Levi & the Swedes (sounds like the new ABBA) used the most conservative
setting – one.

 

That device is solving for T not for P.

 

If you entered .33 for the value of epsilon - instead of one, then the
temperature will appear to be much higher, not lower. That is precisely why
Levi & the Swedes correctly stated that they used the most conservative
setting.

 

It was Motl who got it backwards and that is why the correct answer was
deleted from his blog. Vanity, vanity.

 

 

 

From: Andrew 

 

Ekstrom's critique made me think about the output side more. I've been
making a mistake about emissivity. 

P = s*e*T^4 (s=Boltzmann's constant, e = emissivity, T=temp in deg K).

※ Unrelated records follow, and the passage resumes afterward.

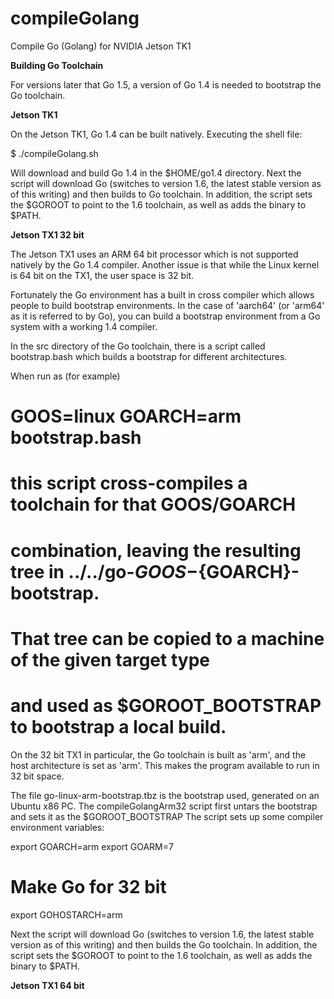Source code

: # compileGolang
Compile Go (Golang) for NVIDIA Jetson TK1

<b>Building Go Toolchain</b>

For versions later that Go 1.5, a version of Go 1.4 is needed to bootstrap the Go toolchain.

<b>Jetson TK1</b>

On the Jetson TK1, Go 1.4 can be built natively. Executing the shell file:

$ ./compileGolang.sh

Will download and build Go 1.4 in the $HOME/go1.4 directory. Next the script will download
Go (switches to version 1.6, the latest stable version as of this writing) and then builds to Go toolchain.
In addition, the script sets the $GOROOT to point to the 1.6 toolchain, as well as adds the binary to $PATH.


<b>Jetson TX1 32 bit</b>

The Jetson TX1 uses an ARM 64 bit processor which is not supported natively by the Go 1.4 compiler. Another issue
is that while the Linux kernel is 64 bit on the TX1, the user space is 32 bit. 

Fortunately the Go environment has a built in cross compiler which allows people to build bootstrap environments.
In the case of 'aarch64' (or 'arm64' as it is referred to by Go), you can build a bootstrap environment from a Go 
system with a working 1.4 compiler. 

In the src directory of the Go toolchain, there is a script called bootstrap.bash which builds a bootstrap for different architectures.

When run as (for example)
 #
 #	GOOS=linux GOARCH=arm bootstrap.bash
 #
 # this script cross-compiles a toolchain for that GOOS/GOARCH
 # combination, leaving the resulting tree in ../../go-${GOOS}-${GOARCH}-bootstrap.
 # That tree can be copied to a machine of the given target type
 # and used as $GOROOT_BOOTSTRAP to bootstrap a local build.
 
On the 32 bit TX1 in particular, the Go toolchain is built as 'arm', and the host architecture is set as 'arm'.
This makes the program available to run in 32 bit space.
 
The file go-linux-arm-bootstrap.tbz is the bootstrap used, generated on an Ubuntu x86 PC.
The compileGolangArm32 script first untars the bootstrap and sets it as the $GOROOT_BOOTSTRAP
The script sets up some compiler environment variables:

export GOARCH=arm
export GOARM=7
# Make Go for 32 bit
export GOHOSTARCH=arm

Next the script will download Go (switches to version 1.6, the latest stable version as of this writing) and then
builds the Go toolchain.
In addition, the script sets the $GOROOT to point to the 1.6 toolchain, as well as adds the binary to $PATH.


<b>Jetson TX1 64 bit</b>
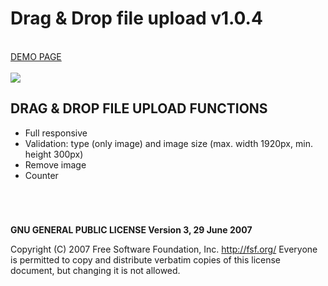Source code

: # Drag & Drop file upload v1.0.4

<br />
<a href="https://zsoltkiraly.com/developments/file-upload/" target="_blank">DEMO PAGE</a><br /><br />

<img src="http://zsoltkiraly.com/developments/_images/file-upload-001.jpg">


## DRAG & DROP FILE UPLOAD FUNCTIONS

- Full responsive
- Validation: type (only image) and image size (max. width 1920px, min. height 300px)
- Remove image
- Counter


#
<br />

<b>GNU GENERAL PUBLIC LICENSE Version 3, 29 June 2007</b>

Copyright (C) 2007 Free Software Foundation, Inc. <http://fsf.org/>
Everyone is permitted to copy and distribute verbatim copies of this license document, but changing it is not allowed.
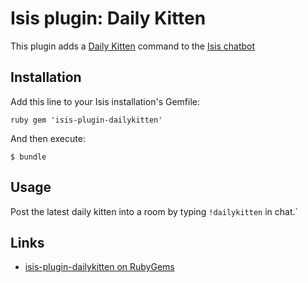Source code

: # Isis plugin: Daily Kitten

This plugin adds a [Daily Kitten](http://www.dailykitten.com) command to the [Isis chatbot](https://github.com/silentgrowl/isis)

## Installation

Add this line to your Isis installation's Gemfile:

``ruby
gem 'isis-plugin-dailykitten'
``

And then execute:

    $ bundle

## Usage

Post the latest daily kitten into a room by typing ``!dailykitten`` in chat.`

## Links

* [isis-plugin-dailykitten on RubyGems](https://rubygems.org/gems/isis-plugin-dailykitten)
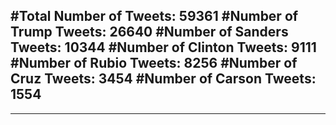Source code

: #Total Number of Tweets: 59361 
#Number of Trump Tweets: 26640
#Number of Sanders Tweets: 10344
#Number of Clinton Tweets: 9111
#Number of Rubio Tweets: 8256
#Number of Cruz Tweets: 3454
#Number of Carson Tweets: 1554
---
---
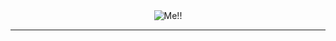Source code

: <div align="center">

<img src="https://see.fontimg.com/api/rf5/n6B4/NWEwY2JjZTI3M2VmNGUyODliNzZhYTM4ODQ0OWE2ODYudHRm/QC4ga2FpdG8h/starborn.png?r=fs&h=81&w=1250&fg=FFFFFF&bg=353D4B&tb=1&s=65" alt="Me!!">

---

</div>
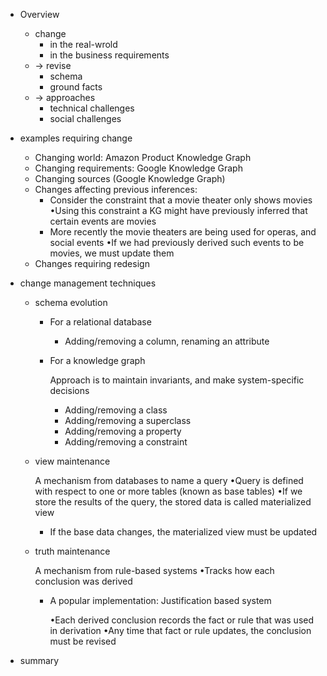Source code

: - Overview
    - change
        - in the real-wrold
        - in the business requirements
    - → revise
        - schema
        - ground facts
    - → approaches
        - technical challenges
        - social challenges
- examples requiring  change
    - Changing world: Amazon Product Knowledge Graph
    - Changing requirements: Google Knowledge Graph
    - Changing sources (Google Knowledge Graph)
    - Changes affecting previous inferences:
        - Consider the constraint that a movie theater only shows movies
        •Using this constraint a KG might have previously inferred that certain events are movies
        - More recently the movie theaters are being used for operas, and social events
        •If we had previously derived such events to be movies, we must update them
    - Changes requiring redesign
- change management techniques
    - schema evolution
        - For a relational database
            - Adding/removing a column, renaming an attribute
        - For a knowledge graph

            Approach is to maintain invariants, and make system-specific decisions

            - Adding/removing a class
            - Adding/removing a superclass
            - Adding/removing a property
            - Adding/removing a constraint
    - view maintenance

        A mechanism from databases to name a query
        •Query is defined with respect to one or more tables (known as base tables)
        •If we store the results of the query, the stored data is called materialized view

        - If the base data changes, the materialized view must be updated
    - truth maintenance

        A mechanism from rule-based systems
        •Tracks how each conclusion was derived

        - A popular implementation: Justification based system

            •Each derived conclusion records the fact or rule that was used in derivation
            •Any time that fact or rule updates, the conclusion must be revised

- summary
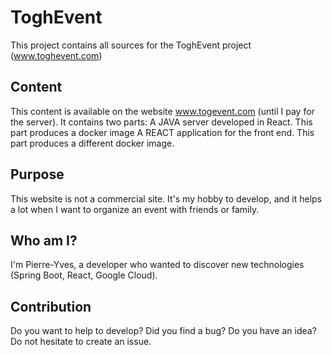 # ToghEvent

This project contains all sources for the ToghEvent project (www.toghevent.com)

## Content

This content is available on the website www.togevent.com (until I pay for the server). It contains two parts:
A JAVA server developed in React. This part produces a docker image A REACT application for the front end. This part
produces a different docker image.

## Purpose

This website is not a commercial site. It's my hobby to develop, and it helps a lot when I want to organize an event
with friends or family.

## Who am I?

I'm Pierre-Yves, a developer who wanted to discover new technologies (Spring Boot, React, Google Cloud).

## Contribution

Do you want to help to develop? Did you find a bug? Do you have an idea? Do not hesitate to create an issue.
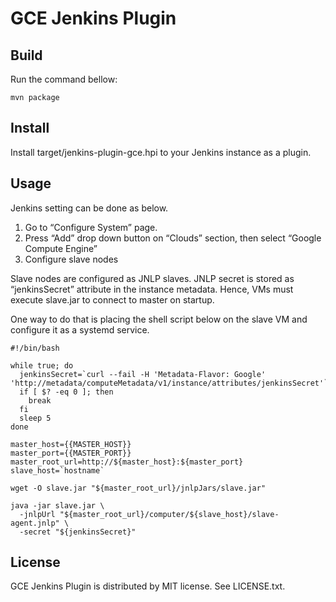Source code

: # GCE Jenkins Plugin

## Build

Run the command bellow:

    mvn package

## Install

Install target/jenkins-plugin-gce.hpi to your Jenkins instance as a plugin.

## Usage

Jenkins setting can be done as below.

1.  Go to “Configure System” page.
2.  Press “Add” drop down button on “Clouds” section, then select “Google Compute Engine”
3.  Configure slave nodes

Slave nodes are configured as JNLP slaves.
JNLP secret is stored as “jenkinsSecret” attribute in the instance metadata.
Hence, VMs must execute slave.jar to connect to master on startup.

One way to do that is placing the shell script below on the slave VM
and configure it as a systemd service.

    #!/bin/bash

    while true; do
      jenkinsSecret=`curl --fail -H 'Metadata-Flavor: Google' 'http://metadata/computeMetadata/v1/instance/attributes/jenkinsSecret'`
      if [ $? -eq 0 ]; then
        break
      fi
      sleep 5
    done

    master_host={{MASTER_HOST}}
    master_port={{MASTER_PORT}}
    master_root_url=http://${master_host}:${master_port}
    slave_host=`hostname`

    wget -O slave.jar "${master_root_url}/jnlpJars/slave.jar"

    java -jar slave.jar \
      -jnlpUrl "${master_root_url}/computer/${slave_host}/slave-agent.jnlp" \
      -secret "${jenkinsSecret}"

## License

GCE Jenkins Plugin is distributed by MIT license.
See LICENSE.txt.

<!-- vim: set et sw=2 sts=2 : -->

At a measured temperature, if the actual emissivity is lower than the value
used to calculate output power, then the actual output power will indeed be
less than the calculated value.

 

Bottom line is that if the emissivity is actually 3 times lower than
thought, then what was thought to be a COP=3 changes to a COP=1.

 

It wasn't Motl that had it backwards - it was I. Oh and also the guy who got
deleted from Motl's blog (apologies but I don't remember who that was). And
I remember Jed agreeing with me, so there's at least 3 of us who had it
wrong.

 

Andrew

 

 

----- Original Message ----- 

From: Jed Rothwell <mailto:jedrothw...@gmail.com>  

To: vortex-l@eskimo.com 

Sent: Monday, May 27, 2013 11:20 AM

Subject: [Vo]:Ekstrom critique of Levi et al.

 

"Comments on the report 'Indication of anomalous heat energy production in a
reactor device containing hydrogen loaded nickel powder' by Giuseppe Levi et
al." 

 

Peter Ekström, Department of Physics, Lund University

http://nuclearphysics.nuclear.lu.se/lpe/files/62739576.pdf


This document stands as its own rebuttal.